Data Security and Protection Toolkit

SARCP have been commissioned to run workshops to assist providers to complete the DSPT toolkit by the DHSC and Better Security Better Care (BSBC).

It is a contractual agreement and inspected by CQC. 

This is a national project affecting all care providers and the results are being monitored by local authorities and ICSs to ensure contractual agreements are being adhered to.

SARCP are reporting to BSBC monthly. LAs and ICSs are checking on who is still required to complete the tool.

All organisations who process health and/or care data should complete the DSPT.

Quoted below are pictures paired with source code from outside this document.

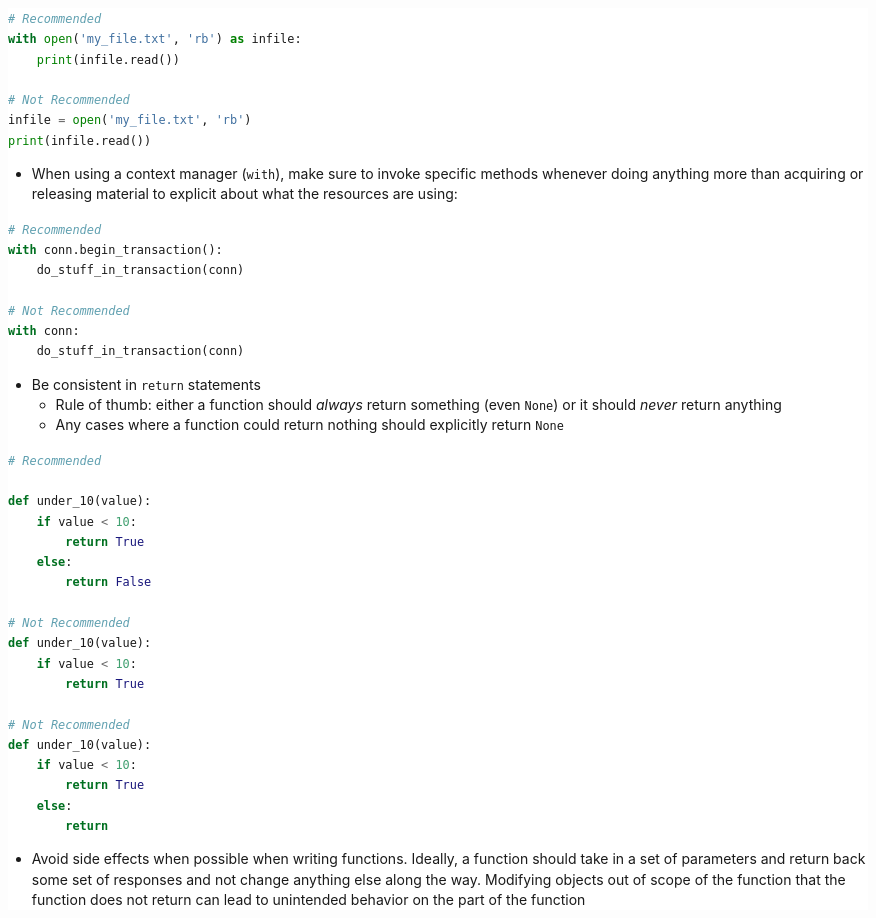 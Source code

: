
 ```python
# Recommended
with open('my_file.txt', 'rb') as infile:
    print(infile.read())
    
# Not Recommended
infile = open('my_file.txt', 'rb')
print(infile.read())

```
* When using a context manager (`with`), make sure to invoke specific methods whenever doing anything more than acquiring or releasing material to explicit about what the resources are using:

```python
# Recommended
with conn.begin_transaction():
    do_stuff_in_transaction(conn)
    
# Not Recommended
with conn:
    do_stuff_in_transaction(conn)
```

* Be consistent in `return` statements
    * Rule of thumb: either a function should _always_ return something (even `None`) or it should _never_ return anything
    * Any cases where a function could return nothing should explicitly return `None`
    
```python 
# Recommended

def under_10(value):
    if value < 10:
        return True
    else:
        return False
        
# Not Recommended
def under_10(value):
    if value < 10:
        return True
        
# Not Recommended
def under_10(value):
    if value < 10:
        return True
    else:
        return
```

* Avoid side effects when possible when writing functions. Ideally, a function should take in a set of parameters and return back some set of responses and not change anything else along the way. Modifying objects out of scope of the function that the function does not return can lead to unintended behavior on the part of the function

CQC will consider how you apply the steps set out in the tool as part of the well-led element of their inspections. LAs are asking similar questions within their Quality assurance audits with care providers.

The tool shows you what you need to do to keep people’s information safe, and to protect your business from the risk of a data breach or a cyber-attack. It covers both paper and digital records. And it reassures everyone you work with that you are taking data security seriously.

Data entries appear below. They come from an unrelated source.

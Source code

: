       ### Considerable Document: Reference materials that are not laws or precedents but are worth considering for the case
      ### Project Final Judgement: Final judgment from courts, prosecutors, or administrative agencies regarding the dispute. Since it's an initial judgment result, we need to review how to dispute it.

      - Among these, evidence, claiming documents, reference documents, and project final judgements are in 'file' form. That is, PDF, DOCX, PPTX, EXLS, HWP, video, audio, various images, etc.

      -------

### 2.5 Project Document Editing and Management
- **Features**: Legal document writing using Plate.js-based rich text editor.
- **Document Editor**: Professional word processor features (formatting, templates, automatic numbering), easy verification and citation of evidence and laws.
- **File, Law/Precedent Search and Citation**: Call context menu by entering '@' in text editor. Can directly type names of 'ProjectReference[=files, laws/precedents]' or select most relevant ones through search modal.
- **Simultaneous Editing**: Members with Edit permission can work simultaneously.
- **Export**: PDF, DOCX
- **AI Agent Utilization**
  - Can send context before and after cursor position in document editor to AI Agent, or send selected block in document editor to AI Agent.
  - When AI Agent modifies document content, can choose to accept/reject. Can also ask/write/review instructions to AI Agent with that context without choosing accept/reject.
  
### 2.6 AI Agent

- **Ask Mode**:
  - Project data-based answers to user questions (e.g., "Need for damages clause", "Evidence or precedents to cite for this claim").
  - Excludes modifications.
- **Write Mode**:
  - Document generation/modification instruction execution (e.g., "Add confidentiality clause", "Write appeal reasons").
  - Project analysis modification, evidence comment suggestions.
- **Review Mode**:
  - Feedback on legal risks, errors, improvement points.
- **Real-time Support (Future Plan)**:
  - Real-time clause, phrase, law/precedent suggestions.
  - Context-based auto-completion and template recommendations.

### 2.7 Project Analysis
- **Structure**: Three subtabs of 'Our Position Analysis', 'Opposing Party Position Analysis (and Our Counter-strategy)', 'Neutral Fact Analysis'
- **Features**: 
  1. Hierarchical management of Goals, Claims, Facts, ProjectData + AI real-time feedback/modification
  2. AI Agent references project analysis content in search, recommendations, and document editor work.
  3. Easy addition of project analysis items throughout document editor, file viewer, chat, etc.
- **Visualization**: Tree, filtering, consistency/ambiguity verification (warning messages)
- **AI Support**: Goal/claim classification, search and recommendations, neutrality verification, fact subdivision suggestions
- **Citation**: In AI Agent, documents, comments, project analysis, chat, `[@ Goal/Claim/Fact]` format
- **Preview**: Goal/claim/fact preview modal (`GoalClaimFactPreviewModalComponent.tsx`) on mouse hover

All CQC-registered care providers need to complete the DSPT at least once a year.

The DSPT can open real opportunities. For example, you must have completed the DSPT if you:

• Deliver services under an NHS contract.
• Use a shared health and care records system.
• You are applying for NHSmail. Having an NHSmail opens up further doors.

Completing the DSPT is a contractual requirement.

Care providers who are not CQC registered can also use the DSPT to check and improve their data and cyber security arrangements as good practice.

Once you have completed the tool and published to Standards Met, it is just then an annual update you will need to complete.